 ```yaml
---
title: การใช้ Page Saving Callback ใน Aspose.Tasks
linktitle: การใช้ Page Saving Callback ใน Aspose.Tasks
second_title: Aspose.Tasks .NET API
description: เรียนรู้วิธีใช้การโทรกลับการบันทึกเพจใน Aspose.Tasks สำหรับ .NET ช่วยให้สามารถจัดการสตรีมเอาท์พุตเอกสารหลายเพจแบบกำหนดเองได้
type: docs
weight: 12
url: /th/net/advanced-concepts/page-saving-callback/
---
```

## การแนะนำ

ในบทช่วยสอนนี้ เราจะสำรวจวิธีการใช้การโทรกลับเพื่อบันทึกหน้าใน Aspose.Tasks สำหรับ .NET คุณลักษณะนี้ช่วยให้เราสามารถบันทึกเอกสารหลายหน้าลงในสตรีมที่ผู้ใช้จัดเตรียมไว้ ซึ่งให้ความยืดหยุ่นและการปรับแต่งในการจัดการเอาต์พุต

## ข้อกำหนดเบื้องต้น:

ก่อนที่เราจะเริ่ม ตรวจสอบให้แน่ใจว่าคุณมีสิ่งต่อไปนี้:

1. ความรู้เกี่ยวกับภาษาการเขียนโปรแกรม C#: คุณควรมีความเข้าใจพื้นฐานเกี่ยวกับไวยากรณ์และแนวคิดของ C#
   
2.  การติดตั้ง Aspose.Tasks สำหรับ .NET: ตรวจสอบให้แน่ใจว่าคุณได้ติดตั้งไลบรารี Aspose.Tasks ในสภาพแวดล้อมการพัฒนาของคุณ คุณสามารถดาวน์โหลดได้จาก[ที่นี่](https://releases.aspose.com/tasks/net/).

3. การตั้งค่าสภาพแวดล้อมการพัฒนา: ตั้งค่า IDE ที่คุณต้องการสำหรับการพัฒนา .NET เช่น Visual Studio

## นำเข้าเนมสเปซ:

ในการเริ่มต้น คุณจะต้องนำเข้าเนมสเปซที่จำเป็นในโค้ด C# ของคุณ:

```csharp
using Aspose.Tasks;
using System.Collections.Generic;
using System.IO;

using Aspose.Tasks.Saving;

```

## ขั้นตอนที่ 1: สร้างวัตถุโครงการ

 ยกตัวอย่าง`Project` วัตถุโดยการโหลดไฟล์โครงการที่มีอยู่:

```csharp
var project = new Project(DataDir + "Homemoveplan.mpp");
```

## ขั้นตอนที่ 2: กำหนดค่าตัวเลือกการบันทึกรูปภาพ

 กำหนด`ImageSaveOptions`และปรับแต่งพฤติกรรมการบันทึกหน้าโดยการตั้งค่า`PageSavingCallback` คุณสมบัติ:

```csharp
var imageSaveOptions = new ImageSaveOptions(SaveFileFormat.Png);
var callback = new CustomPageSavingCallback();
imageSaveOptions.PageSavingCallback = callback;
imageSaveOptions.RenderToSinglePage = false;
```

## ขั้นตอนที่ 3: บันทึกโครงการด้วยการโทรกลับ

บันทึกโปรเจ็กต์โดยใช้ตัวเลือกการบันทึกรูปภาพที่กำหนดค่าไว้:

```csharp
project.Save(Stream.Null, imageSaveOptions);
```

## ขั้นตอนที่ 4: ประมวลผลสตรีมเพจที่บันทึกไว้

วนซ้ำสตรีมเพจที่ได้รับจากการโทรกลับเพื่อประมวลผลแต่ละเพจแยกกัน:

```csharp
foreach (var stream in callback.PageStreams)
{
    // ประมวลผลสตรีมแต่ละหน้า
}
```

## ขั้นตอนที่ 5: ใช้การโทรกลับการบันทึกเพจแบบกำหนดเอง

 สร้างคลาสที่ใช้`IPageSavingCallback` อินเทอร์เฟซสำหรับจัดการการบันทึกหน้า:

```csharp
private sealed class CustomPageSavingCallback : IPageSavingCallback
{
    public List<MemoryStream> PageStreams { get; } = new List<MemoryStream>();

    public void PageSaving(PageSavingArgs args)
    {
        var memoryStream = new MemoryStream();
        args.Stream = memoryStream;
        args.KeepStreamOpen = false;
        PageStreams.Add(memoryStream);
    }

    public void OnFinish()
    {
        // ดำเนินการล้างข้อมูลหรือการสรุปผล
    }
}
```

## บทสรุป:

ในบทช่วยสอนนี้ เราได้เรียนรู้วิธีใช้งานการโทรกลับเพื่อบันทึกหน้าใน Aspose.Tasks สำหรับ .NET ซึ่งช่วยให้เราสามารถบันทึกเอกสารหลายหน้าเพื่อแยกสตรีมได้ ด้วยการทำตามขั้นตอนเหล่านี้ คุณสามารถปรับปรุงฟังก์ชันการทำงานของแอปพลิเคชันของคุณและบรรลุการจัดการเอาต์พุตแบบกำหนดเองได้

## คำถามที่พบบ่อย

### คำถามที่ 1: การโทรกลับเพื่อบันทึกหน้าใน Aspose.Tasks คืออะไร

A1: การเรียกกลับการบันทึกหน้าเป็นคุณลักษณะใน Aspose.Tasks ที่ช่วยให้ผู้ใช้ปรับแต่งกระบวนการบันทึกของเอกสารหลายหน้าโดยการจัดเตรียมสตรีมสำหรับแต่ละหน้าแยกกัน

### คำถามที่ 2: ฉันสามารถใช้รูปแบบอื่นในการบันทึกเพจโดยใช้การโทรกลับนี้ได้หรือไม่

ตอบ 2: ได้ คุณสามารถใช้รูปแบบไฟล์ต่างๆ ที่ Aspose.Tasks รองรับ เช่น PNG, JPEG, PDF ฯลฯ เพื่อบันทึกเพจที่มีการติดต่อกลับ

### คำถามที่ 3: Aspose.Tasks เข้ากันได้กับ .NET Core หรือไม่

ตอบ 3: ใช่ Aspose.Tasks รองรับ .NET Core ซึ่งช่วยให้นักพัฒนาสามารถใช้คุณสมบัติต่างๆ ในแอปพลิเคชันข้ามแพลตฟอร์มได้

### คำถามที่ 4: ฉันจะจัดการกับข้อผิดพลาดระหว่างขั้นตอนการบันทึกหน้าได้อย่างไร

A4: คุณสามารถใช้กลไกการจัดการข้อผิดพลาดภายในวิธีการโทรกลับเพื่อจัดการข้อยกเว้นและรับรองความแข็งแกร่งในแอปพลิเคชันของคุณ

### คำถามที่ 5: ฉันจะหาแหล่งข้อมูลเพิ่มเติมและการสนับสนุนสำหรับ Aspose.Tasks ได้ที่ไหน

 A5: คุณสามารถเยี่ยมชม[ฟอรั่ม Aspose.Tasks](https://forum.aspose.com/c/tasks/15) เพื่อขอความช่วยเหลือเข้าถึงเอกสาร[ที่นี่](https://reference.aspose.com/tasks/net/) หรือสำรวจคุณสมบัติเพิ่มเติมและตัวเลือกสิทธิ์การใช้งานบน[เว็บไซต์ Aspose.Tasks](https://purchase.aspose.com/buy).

+ + + + + + +

• [REQUIRED WORK]: Look through the data and gather every line with the string "args" in it.

• [SOLUTION]:
    public void PageSaving(PageSavingArgs args)
        args.Stream = memoryStream;
        args.KeepStreamOpen = false;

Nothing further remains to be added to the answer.